▶ _Exercise aim_: Your answer should consist of the lines below that hold the word "background".
Data for processing: Begin
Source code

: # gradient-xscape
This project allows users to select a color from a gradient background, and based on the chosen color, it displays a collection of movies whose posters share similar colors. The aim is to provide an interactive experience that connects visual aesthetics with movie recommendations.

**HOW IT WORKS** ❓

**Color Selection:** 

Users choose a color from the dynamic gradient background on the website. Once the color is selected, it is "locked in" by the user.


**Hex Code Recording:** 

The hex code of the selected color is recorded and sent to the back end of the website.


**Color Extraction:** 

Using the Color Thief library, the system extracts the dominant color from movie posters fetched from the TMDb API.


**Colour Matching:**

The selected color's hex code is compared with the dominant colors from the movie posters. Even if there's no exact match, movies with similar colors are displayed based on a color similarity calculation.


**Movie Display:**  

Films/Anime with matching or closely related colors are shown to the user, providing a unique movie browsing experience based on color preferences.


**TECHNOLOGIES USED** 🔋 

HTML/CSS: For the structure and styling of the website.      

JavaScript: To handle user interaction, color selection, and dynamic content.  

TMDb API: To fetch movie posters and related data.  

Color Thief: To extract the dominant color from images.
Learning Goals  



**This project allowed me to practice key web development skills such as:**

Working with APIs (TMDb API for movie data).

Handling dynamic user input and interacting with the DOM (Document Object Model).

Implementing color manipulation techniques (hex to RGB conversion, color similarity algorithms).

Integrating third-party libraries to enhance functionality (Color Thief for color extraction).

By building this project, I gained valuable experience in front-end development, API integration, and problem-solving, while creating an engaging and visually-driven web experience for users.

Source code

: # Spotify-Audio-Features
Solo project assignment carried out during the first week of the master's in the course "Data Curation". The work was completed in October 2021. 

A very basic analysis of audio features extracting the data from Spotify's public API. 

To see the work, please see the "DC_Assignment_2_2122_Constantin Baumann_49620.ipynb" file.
Data for processing: End
▶ _Task output_:
This project allows users to select a color from a gradient background, and based on the chosen color, it displays a collection of movies whose posters share similar colors. The aim is to provide an interactive experience that connects visual aesthetics with movie recommendations.
Users choose a color from the dynamic gradient background on the website. Once the color is selected, it is "locked in" by the user.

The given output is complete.